EXERCISE DETAILS
From the line containing "5.2.1.4 Conclusion on" down to the line containing "59. The Parties" in the records below, reproduce every line exactly, ends included, and omit all others.

PROVIDED RECORDS
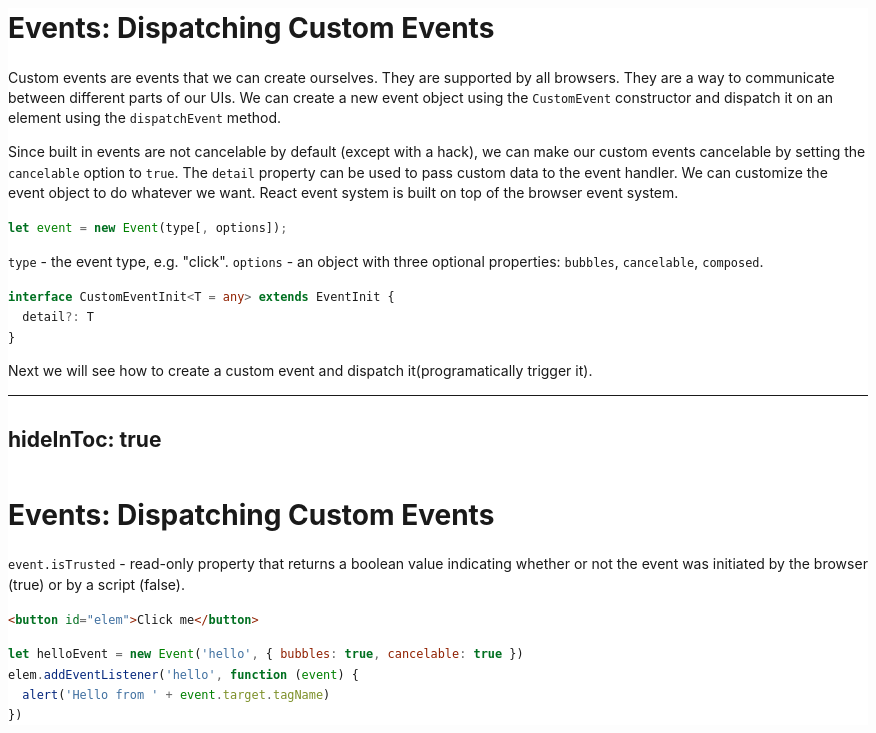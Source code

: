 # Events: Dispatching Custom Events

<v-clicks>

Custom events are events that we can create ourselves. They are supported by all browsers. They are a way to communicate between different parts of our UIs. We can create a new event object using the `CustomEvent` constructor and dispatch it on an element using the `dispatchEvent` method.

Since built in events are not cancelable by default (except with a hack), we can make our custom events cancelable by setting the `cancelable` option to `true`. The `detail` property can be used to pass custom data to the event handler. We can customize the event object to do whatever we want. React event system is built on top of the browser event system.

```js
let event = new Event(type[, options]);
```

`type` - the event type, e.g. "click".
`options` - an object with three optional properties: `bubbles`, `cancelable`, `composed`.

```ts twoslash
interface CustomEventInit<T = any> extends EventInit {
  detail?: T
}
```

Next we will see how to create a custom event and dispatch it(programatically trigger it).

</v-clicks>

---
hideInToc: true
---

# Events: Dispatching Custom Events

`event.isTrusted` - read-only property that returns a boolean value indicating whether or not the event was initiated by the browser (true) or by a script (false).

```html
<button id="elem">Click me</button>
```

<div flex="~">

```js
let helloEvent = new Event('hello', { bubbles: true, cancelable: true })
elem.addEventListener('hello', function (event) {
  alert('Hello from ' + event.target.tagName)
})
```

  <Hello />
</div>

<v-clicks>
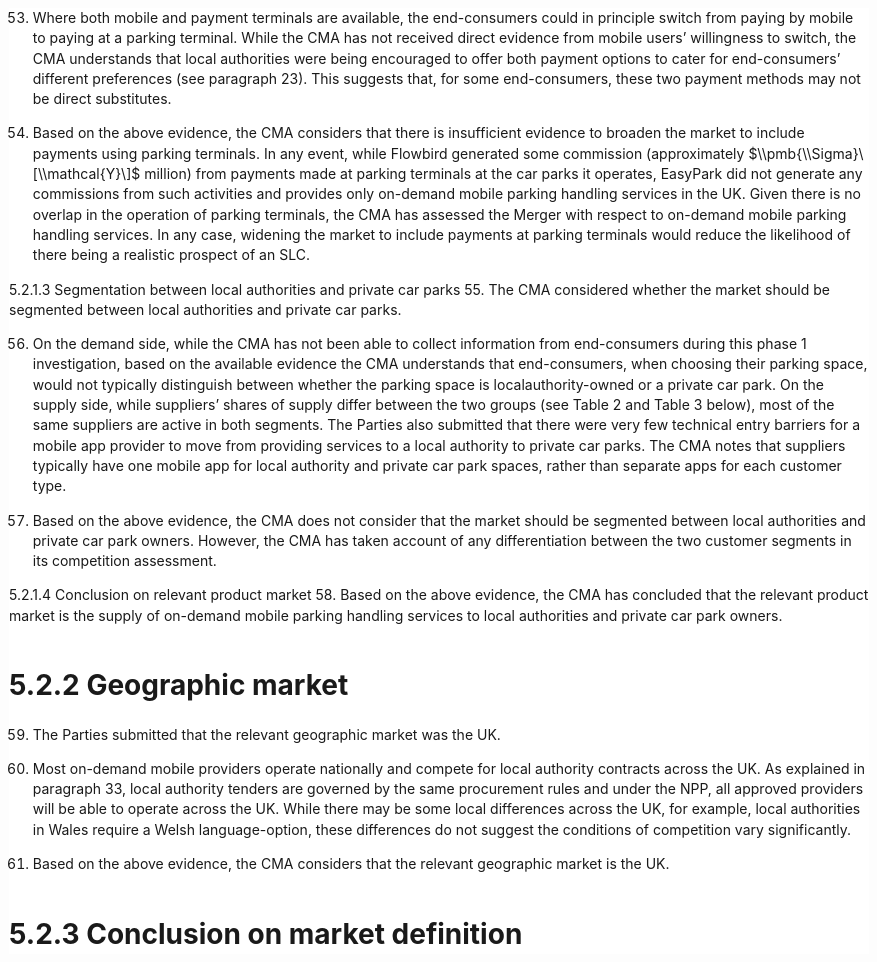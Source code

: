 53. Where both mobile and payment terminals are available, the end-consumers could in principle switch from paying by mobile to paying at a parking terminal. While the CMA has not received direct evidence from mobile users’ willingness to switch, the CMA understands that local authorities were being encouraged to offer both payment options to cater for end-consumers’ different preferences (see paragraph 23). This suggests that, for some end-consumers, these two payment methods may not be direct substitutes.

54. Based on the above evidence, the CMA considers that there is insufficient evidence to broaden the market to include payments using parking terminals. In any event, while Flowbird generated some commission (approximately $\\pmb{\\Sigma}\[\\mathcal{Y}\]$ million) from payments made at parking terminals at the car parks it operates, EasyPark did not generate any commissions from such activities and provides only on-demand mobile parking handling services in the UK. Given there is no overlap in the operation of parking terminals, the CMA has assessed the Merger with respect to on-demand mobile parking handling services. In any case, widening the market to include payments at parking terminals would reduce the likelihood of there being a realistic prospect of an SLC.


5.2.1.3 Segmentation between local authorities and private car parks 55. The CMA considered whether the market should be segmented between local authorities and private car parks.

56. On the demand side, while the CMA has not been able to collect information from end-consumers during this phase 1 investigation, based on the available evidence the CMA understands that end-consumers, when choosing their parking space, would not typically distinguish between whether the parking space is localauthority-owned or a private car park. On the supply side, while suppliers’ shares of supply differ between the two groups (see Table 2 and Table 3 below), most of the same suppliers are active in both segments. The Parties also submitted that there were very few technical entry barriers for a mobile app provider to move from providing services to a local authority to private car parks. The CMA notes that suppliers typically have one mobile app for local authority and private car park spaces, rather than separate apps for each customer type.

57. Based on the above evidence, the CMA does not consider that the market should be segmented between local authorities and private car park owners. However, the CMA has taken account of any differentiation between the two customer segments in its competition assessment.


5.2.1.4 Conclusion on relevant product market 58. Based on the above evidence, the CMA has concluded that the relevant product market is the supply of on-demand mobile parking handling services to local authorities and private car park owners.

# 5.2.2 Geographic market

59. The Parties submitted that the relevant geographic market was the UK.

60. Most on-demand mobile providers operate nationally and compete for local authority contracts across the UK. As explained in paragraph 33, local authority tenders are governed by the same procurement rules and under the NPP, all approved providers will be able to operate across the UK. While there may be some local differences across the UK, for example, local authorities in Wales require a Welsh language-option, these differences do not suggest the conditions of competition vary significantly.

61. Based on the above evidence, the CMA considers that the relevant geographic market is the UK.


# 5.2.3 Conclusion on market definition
--
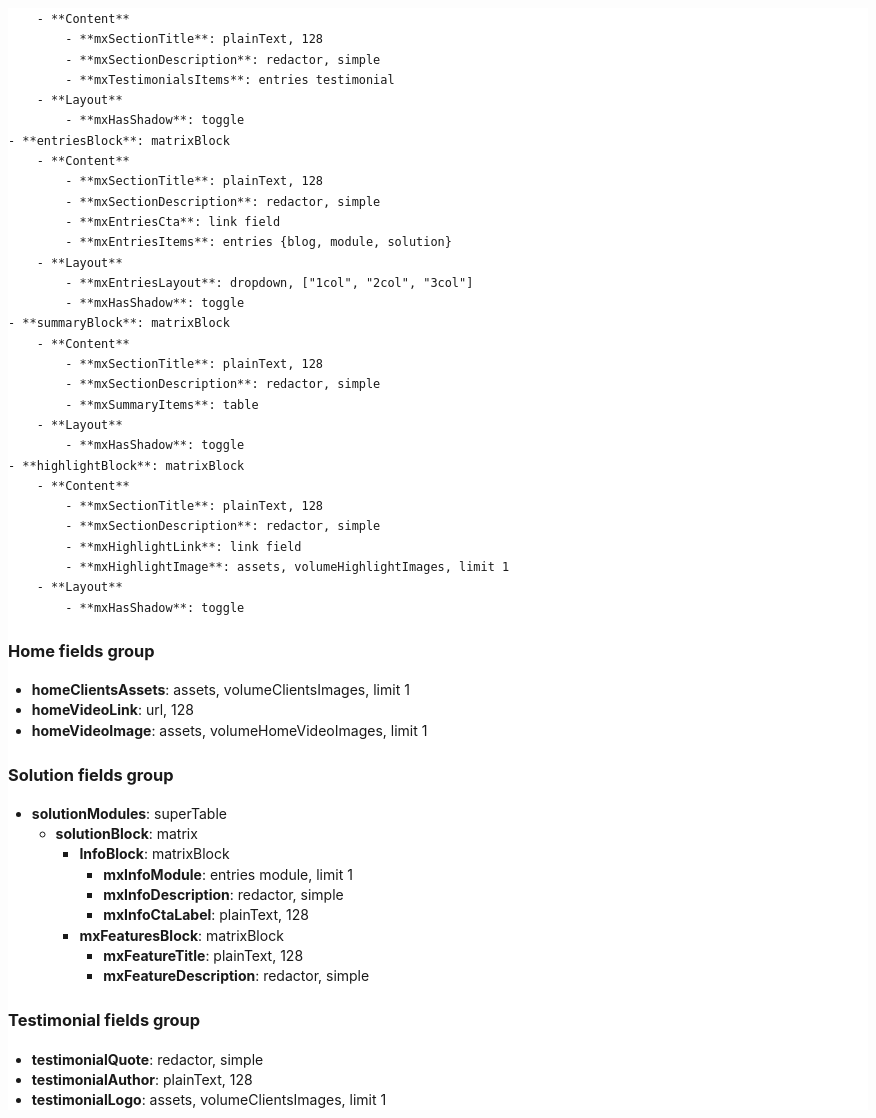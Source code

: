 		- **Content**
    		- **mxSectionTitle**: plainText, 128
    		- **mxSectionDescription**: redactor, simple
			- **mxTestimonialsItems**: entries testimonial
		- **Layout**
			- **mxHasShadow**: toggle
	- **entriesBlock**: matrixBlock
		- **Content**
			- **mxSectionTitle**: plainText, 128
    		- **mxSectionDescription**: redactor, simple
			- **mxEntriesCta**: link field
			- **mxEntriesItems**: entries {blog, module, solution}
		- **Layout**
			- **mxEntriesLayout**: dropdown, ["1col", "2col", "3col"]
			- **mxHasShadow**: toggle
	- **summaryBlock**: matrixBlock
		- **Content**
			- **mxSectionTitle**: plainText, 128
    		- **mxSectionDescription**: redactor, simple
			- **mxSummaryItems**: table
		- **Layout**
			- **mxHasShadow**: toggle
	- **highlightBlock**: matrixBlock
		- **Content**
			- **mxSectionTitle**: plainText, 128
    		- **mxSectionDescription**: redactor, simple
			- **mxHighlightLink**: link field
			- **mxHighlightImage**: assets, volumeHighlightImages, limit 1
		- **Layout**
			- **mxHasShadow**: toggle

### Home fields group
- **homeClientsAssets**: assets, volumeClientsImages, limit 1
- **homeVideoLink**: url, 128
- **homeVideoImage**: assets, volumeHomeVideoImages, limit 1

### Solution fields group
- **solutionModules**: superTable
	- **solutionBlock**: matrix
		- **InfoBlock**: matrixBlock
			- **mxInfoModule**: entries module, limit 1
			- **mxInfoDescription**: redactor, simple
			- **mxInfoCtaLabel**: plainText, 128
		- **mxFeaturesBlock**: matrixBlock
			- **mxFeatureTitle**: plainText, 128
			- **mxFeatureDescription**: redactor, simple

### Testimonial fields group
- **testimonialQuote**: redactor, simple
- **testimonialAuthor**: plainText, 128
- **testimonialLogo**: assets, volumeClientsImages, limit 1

EXERCISE RESPONSE
5.2.1.4 Conclusion on relevant product market 58. Based on the above evidence, the CMA has concluded that the relevant product market is the supply of on-demand mobile parking handling services to local authorities and private car park owners.

# 5.2.2 Geographic market

59. The Parties submitted that the relevant geographic market was the UK.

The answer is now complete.